Prompt:
When you transcribe the lines below, keep every word the same and leave the pictures behind.

(The data)

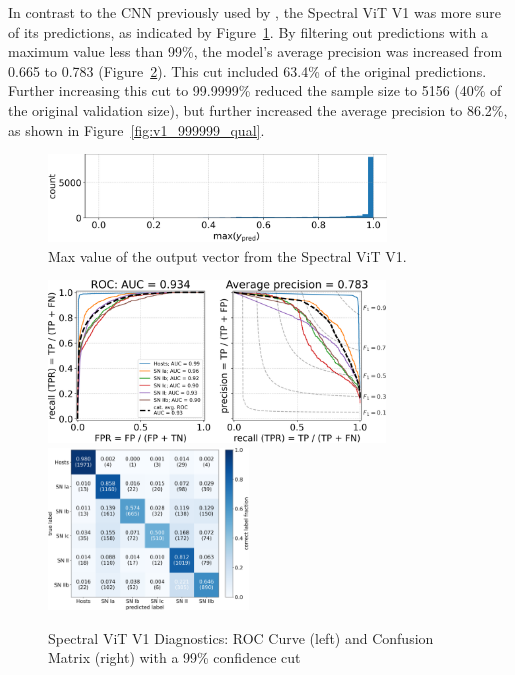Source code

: In contrast to the CNN previously used by \textcite{Sepeku2022}, the Spectral ViT V1 
was more sure of its predictions, as indicated by Figure~\ref{fig:v1_max}. By filtering 
out predictions with a maximum value less than 99\%, the model's average precision 
was increased from 0.665 to 0.783 (Figure~\ref{fig:v1_99_qual}). This cut included 
63.4\% of the original predictions. Further increasing this cut to 99.9999\% reduced 
the sample size to 5156 (40\% of the original validation size), but further increased the 
average precision to 86.2\%, as shown in Figure~\ref{fig:v1_999999_qual}.  
\begin{figure}[t]
    \centering
    \includegraphics[width=0.8\textwidth]{figures/v1_real/vit_model_V1_original_redomax_ypred_binary_31.png}
    \caption[Spectral ViT V1 Confidence]{Max value of the output vector from the Spectral ViT V1.\label{fig:v1_max}}
\end{figure}

\begin{figure}[b]
    \centering
    \includegraphics[height=4.3cm]{figures/v1_real/vit_model_V1_original_redoroc99_e31.png}
    \quad
    \includegraphics[height=4.3cm]{figures/v1_real/vit_model_V1_original_redocm99_e31.png}
    \caption[Spectral ViT V1 Diagnostics: 99\% Cut]{Spectral ViT V1 Diagnostics: ROC Curve (left) and Confusion Matrix (right) with a 99\% confidence
    cut \label{fig:v1_99_qual}}
\end{figure}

(End The data)

The completed task:
Source code

: In contrast to the CNN previously used by \textcite{Sepeku2022}, the Spectral ViT V1 
was more sure of its predictions, as indicated by Figure~\ref{fig:v1_max}. By filtering 
out predictions with a maximum value less than 99\%, the model's average precision 
was increased from 0.665 to 0.783 (Figure~\ref{fig:v1_99_qual}). This cut included 
63.4\% of the original predictions. Further increasing this cut to 99.9999\% reduced 
the sample size to 5156 (40\% of the original validation size), but further increased the 
average precision to 86.2\%, as shown in Figure~\ref{fig:v1_999999_qual}.  
\begin{figure}[t]
    \centering
    \includegraphics[width=0.8\textwidth]{figures/v1_real/vit_model_V1_original_redomax_ypred_binary_31.png}
    \caption[Spectral ViT V1 Confidence]{Max value of the output vector from the Spectral ViT V1.\label{fig:v1_max}}
\end{figure}

\begin{figure}[b]
    \centering
    \includegraphics[height=4.3cm]{figures/v1_real/vit_model_V1_original_redoroc99_e31.png}
    \quad
    \includegraphics[height=4.3cm]{figures/v1_real/vit_model_V1_original_redocm99_e31.png}
    \caption[Spectral ViT V1 Diagnostics: 99\% Cut]{Spectral ViT V1 Diagnostics: ROC Curve (left) and Confusion Matrix (right) with a 99\% confidence
    cut \label{fig:v1_99_qual}}
\end{figure}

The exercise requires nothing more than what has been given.